Buy To Open Vs. Buy to Close: How Does It Work?

Article Summary:

“Buy to open” and “buy to close” are terms used in the creating, buying, and selling of securities, like stocks and options contracts. However, they are most commonly used in options, which we focus on here. An investor who buys to open is effectively opening a new position on an options contract hoping the options contract increases in value. In contrast, buying to close means buying out a net short position of an existing options contract, in which the trading thesis was that the option would decline in value.

Every day, trillions of dollars move through the financial markets, with investors and financial institutions making bets on stocks or securities moving up and down in price. Most people in the retail investment world directly buy and sell assets like stocks with the idea of buying long or shorting the stock or asset. This is also known as having a long or short position. Going long implies that the asset you bought will increase in value over time. On the contrary, going short is a strategy of hoping that the asset declines in price over time. This is a pretty simple way for most people to make a profit.

The options market revolves around options contracts, which are derivatives of underlying assets like stocks and can work in the same manner as their underlying assets, with some important differences. Learn more about these contracts below.

Buy to open vs. buy to close

If a trader is buying to open, they are creating a new options position using either call options or put options. Just like when an investor goes long on a stock and hopes that it increases in value, they hope that the value of the option increases in value over time. In contrast, buying to close represents the selling of an options contract to close out someone’s short position that already existed.

There are two important concepts to note here. Although they both use the term “buy,” one is opening a position and the second is closing a position. Also note that they are both going long and going short on the option, not the underlying stock or asset that the options contract is linked to. Depending on whether the option was a call or a put option, the time frame, the state, and the trajectory of the market will determine if the option can increase or decrease in value over time.

Options 101

Options are contracts between two parties that give the buyer of the option the right, but not the obligation, to buy a stock or underlying asset for a certain price. The buyer has the right to either buy or sell the underlying asset like a stock but is under no obligation to do so. The buyer of the option will be charged what is called an “option premium” for the right to buy or sell the stock for a certain price. Here are some terms you should probably know in the trading of options.

Strike price

This is the agreed-upon price that is represented in the options contract. In the context of call options, it’s the price that you have the right to still buy a stock at, regardless if it goes up. In the context of put options, it’s the price that you have the right to sell a stock at, regardless of if the price has gone down.

Time frame

Every options contract has an agreed-upon time frame. In the context of call options, it’s the time frame when you are still allowed to buy the stock at the agreed-upon strike price. If it’s a put option, it’s the time frame in which you are allowed to sell the underlying asset at the agreed-upon strike price.

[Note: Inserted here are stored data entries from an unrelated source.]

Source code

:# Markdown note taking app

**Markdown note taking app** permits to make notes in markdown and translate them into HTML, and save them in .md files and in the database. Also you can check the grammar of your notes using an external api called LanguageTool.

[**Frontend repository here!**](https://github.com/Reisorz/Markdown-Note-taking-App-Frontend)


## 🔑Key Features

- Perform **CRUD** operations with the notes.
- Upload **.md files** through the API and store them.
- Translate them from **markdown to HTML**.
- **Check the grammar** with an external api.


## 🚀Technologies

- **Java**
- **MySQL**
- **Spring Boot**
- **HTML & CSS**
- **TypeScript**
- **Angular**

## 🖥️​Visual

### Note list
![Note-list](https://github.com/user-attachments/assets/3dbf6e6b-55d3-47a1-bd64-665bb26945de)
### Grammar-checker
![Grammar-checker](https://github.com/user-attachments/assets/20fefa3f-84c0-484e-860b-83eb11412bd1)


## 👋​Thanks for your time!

Options can also suffer something called “time decay,” which hurts an option’s value. Time decay measures the rate of decline of an options contract strictly due to the passage of time. The more time passes, the less time you have to exercise the option, having a negative effect on the option’s value. Time decay will continue to accelerate the closer an options contract is to its expiration date or maturity date.

Option premium

The option premium is the price that the buyer of the option pays to the option seller to exercise this option. If you want to have the right to buy or sell a stock at a certain price, you pay the writer of the option an amount of money upfront.

If you prefer this style of investing, you may want to consider opening an account with one of the brokerages below, all of which deal in options.

Call options vs. put options

Call options

A call option is a contract between two parties in which the buyer has the “right” to buy stocks for a certain price for a certain period of time. They have the right to buy the stock for this price but are not obligated to do so. With call options trading, you feel the value of the stock is going to increase over time. For the right to buy the stock, they will pay the requisite option premium. For example, if a stock is listed at $20 per share, but you feel, based on its price direction, that it will increase to $30, you would pay an option premium of $2 to have the right to continue to buy this share for $20 (strike price) during the agreed upon time frame.

Put options

Put options are contracts between two parties in which the buyer has the “right” to sell stocks for a certain price over a period of time. With put options, you feel that the value of the stock is going to decrease over time. For example, if a stock is listed at $20 per share, but you feel it’s going to decline to $10 (strike price) over time, you would pay an option premium of $3 a share. You then have the right to continue to sell this option for $20 a share, even if the price declines significantly to $10.

Buying to open

When you buy to open, you create an entirely new option. You are buying to open a new position on something by creating and/or buying a new options contract. Buying to open means that you are going to take a “long” position on this option, indicating that you feel the value of the option can increase. Remember, it’s the option we are talking about, not the underlying asset that the options contract deals with. No matter if the option is betting on a decline in the value of the stock with a put option or an increase in the value of the stock with a call option, the state of the market and how the option is constructed with its time frame will determine how much the value of the option moves up and down.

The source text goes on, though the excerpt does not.